CNN has a totally handy (and fun!) map which shows how many delegates each candidate has. You can make your predictions for the remainder of the primaries (all eyes on Guam!) and see how many more votes Obama and Clinton need to win the nomination. There should really be a pool for these sorts of things. If my Oscar picks were anything to go by, I'd rake in tons of dough.

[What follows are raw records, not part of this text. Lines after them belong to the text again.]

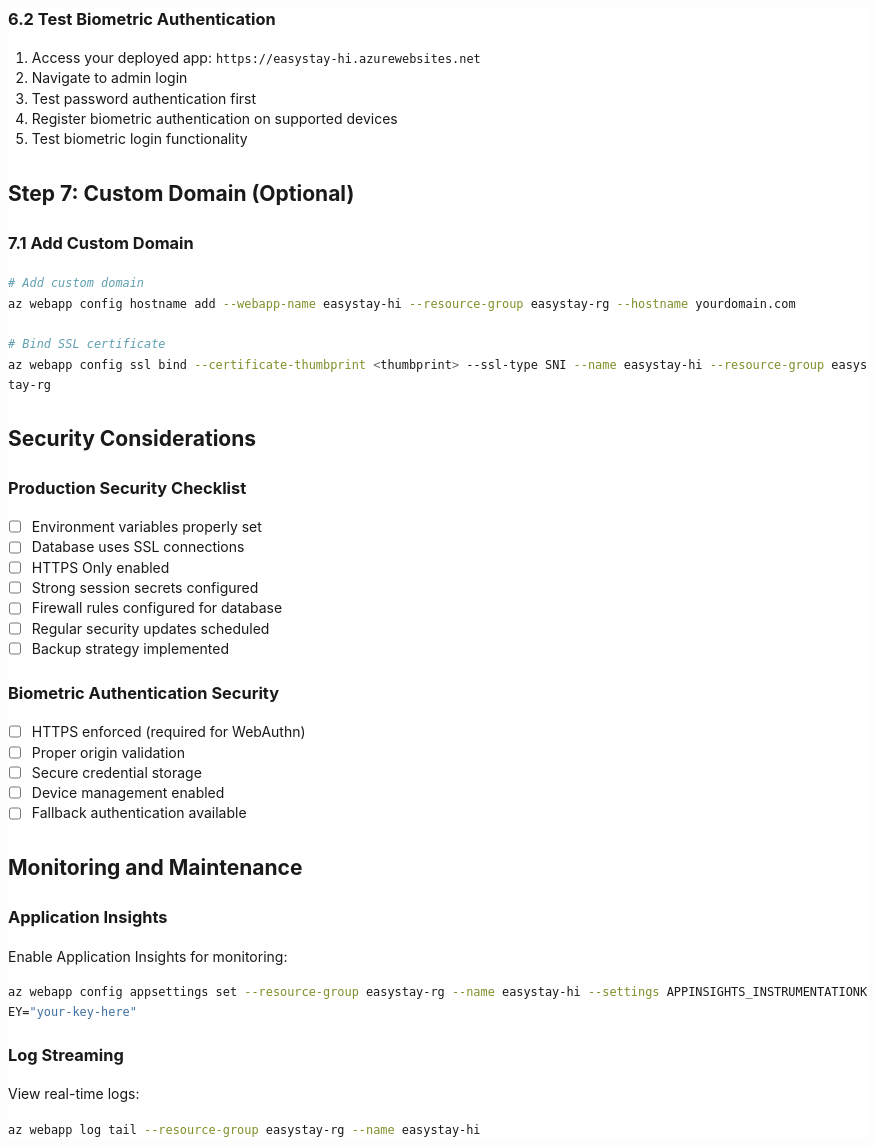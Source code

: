### 6.2 Test Biometric Authentication
1. Access your deployed app: `https://easystay-hi.azurewebsites.net`
2. Navigate to admin login
3. Test password authentication first
4. Register biometric authentication on supported devices
5. Test biometric login functionality

## Step 7: Custom Domain (Optional)

### 7.1 Add Custom Domain
```bash
# Add custom domain
az webapp config hostname add --webapp-name easystay-hi --resource-group easystay-rg --hostname yourdomain.com

# Bind SSL certificate
az webapp config ssl bind --certificate-thumbprint <thumbprint> --ssl-type SNI --name easystay-hi --resource-group easystay-rg
```

## Security Considerations

### Production Security Checklist
- [ ] Environment variables properly set
- [ ] Database uses SSL connections
- [ ] HTTPS Only enabled
- [ ] Strong session secrets configured
- [ ] Firewall rules configured for database
- [ ] Regular security updates scheduled
- [ ] Backup strategy implemented

### Biometric Authentication Security
- [ ] HTTPS enforced (required for WebAuthn)
- [ ] Proper origin validation
- [ ] Secure credential storage
- [ ] Device management enabled
- [ ] Fallback authentication available

## Monitoring and Maintenance

### Application Insights
Enable Application Insights for monitoring:
```bash
az webapp config appsettings set --resource-group easystay-rg --name easystay-hi --settings APPINSIGHTS_INSTRUMENTATIONKEY="your-key-here"
```

### Log Streaming
View real-time logs:
```bash
az webapp log tail --resource-group easystay-rg --name easystay-hi
```
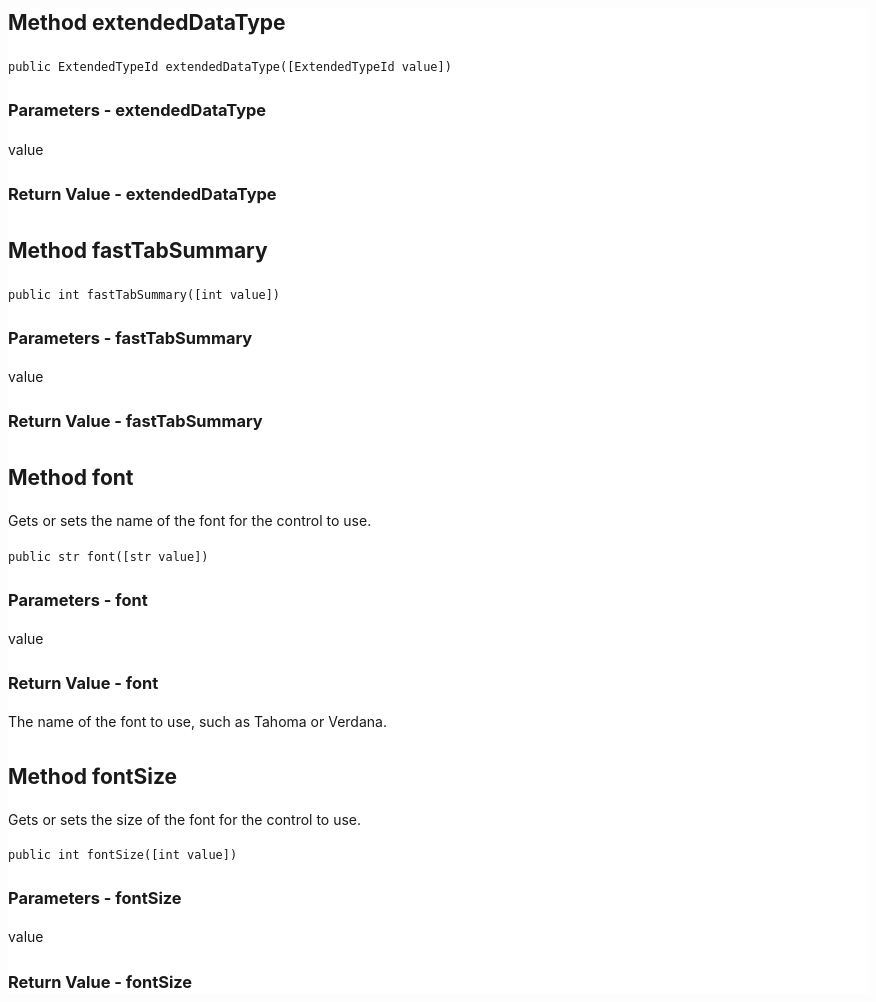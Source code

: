 ## Method extendedDataType

```xpp
public ExtendedTypeId extendedDataType([ExtendedTypeId value])
```

### Parameters - extendedDataType

value  

### Return Value - extendedDataType

## Method fastTabSummary

```xpp
public int fastTabSummary([int value])
```

### Parameters - fastTabSummary

value  

### Return Value - fastTabSummary

## Method font

Gets or sets the name of the font for the control to use.

```xpp
public str font([str value])
```

### Parameters - font

value  

### Return Value - font

The name of the font to use, such as Tahoma or Verdana.

## Method fontSize

Gets or sets the size of the font for the control to use.

```xpp
public int fontSize([int value])
```

### Parameters - fontSize

value  

### Return Value - fontSize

Regardless of which unlikely presidential candidate wins the Democratic nomination, I've done my part. Well, one-half of my part. The craziness of the Texas Two-Step means that I get to go back to my polling place tonight and caucas. I've never caucased before, but it sounds really fun and important, like maybe I should wear an Amanda Woodward power suit and type on my Blackberry a lot. Even crazier, because the Texas Democratic Party consists of precisely five people and one large, ungainly dog, they don't have precinct chairs for every polling place. And the only qualifications for being a precinct chair are A) having voted earlier in the regular primary and B) being alive, so basically anyone who is alive and has voted is eligible. That means that, theoretically, if my polling place doesn't have an official precinct chair, I could do it. I think all you have to do is pass out papers and be a glorified cheerleader ("2!4!6!8! Who do we appreciate? Clinton! Clinton! Goooo Clinton!" or "Obama Obama, he's our man! If he can't win the Democratic Party nomination and then go on to beat McCain's weird, gelatinous face into the ground, no one can!" You can use those cheers if you want. You don't even need to credit me.). Still, though, Democratic Precinct Caucas Chair sounds pretty freaking important. It's too bad that teenagers can't vote; that sort of thing would look really good on a college application.